Birdsall: I’ve been really lucky in that I think the alternative fuel space is a little more progressive. And working for Toyota particularly, the two pillars of Toyota are continuous improvement and respect for people. I’ve felt that as a female engineer at the company even though I usually am the only woman in the room, I’ve never felt any different because of that.

I have worked in the manufacturing space, which is a bit...different. I’ve also worked in auto shops before, which is also different. There is a difference between academia and industry. Academia is such a fun, safe space to really learn your trade without feeling like an outsider all of a sudden, which coming into the industry, you are.

I get a lot of questions about women who started out in engineering and ended up dropping out of it. That makes me a little sad because I wish they stayed with it. I think typically, you’ve heard all the reports about diversity where men go for job that they think they may one day be qualified for, whereas women feel like they have to be 100 percent qualified for it before they go for it.

I know even in my undergrad there were a lot of times when I felt like I wasn’t as knowledgeable as the men I was going to school with, and like I had more to prove. I think that is a kind of self-imposed ideal. I don’t think that’s true at all, and I think that I’d like to see more women stick through with their engineering degree and realize that maybe they are more on the same level than they are giving themselves credit for. It is just that it may not be as confidently put out there.

DN: Do you still have male peers discouraging that, saying that you don’t belong?

Birdsall: It has been a long time since I’ve been told that. I think that’s more prevalent in the more entry-level positions, though I don’t if that is just based on when I was in an entry-level position or because I was in an entry-level position. I think it just comes down to knowing your stuff. If you know your stuff then you’ll gain the respect of your peers and if you don’t get respect, who cares about those people anyway?

I hope that is not the case anymore for entry-level women, but I still hear about it once in a while.

DN: While Toyota is regarded as a progressive place for women to work, what has your experience been while working in Japan, where society may be more conservative regarding gender roles?

Birdsall: I did work in Toyota City for 13 months, and by then I’d been out there enough that the team knew me really well, so I never experienced any of the kind of sexism that you hear about in Japan. It was pretty amazing.

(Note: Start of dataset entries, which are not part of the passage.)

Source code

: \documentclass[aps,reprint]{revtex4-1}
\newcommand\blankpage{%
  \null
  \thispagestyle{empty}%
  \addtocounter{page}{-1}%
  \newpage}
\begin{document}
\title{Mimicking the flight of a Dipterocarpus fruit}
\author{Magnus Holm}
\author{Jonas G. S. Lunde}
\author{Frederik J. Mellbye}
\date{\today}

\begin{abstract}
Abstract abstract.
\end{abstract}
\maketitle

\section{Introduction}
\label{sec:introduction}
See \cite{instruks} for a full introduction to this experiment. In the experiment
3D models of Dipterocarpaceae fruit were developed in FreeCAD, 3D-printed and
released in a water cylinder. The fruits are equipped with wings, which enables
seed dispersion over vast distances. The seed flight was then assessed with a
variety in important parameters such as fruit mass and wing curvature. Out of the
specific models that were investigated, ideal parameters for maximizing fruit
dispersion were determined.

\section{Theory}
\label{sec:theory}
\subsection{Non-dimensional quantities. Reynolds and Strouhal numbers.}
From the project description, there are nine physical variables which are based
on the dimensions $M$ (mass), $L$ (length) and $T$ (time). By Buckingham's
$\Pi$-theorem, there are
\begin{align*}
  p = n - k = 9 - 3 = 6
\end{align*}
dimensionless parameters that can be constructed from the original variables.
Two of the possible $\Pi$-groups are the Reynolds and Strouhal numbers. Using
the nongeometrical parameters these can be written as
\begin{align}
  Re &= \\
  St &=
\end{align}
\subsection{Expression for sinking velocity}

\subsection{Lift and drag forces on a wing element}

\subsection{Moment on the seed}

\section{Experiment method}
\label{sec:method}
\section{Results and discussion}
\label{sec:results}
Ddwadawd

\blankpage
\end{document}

That said, I also was one of two women engineers I met the whole time I was there, so there weren’t many of us. Or any of us!  It is a very interesting culture. I think it is starting to change, I think a lot of my Japanese female friends that I made there are all career women as well, where even a generation before they weren’t. So, I think that dynamic is really starting to change there as well. But personally, no, I never did experience it.

Except, you know we wear these steel toes (shoes) at the office? They didn’t make steel toes in a women’s size large enough for me, so I had to wear the men’s steel toes so it looked like were clown shoes. That would be one complaint about being an American woman in Japan! They didn’t make women-sized steel toes big enough for me.

Dan Carney is a Design News senior editor, covering automotive technology, engineering and design, especially emerging electric vehicle and autonomous technologies.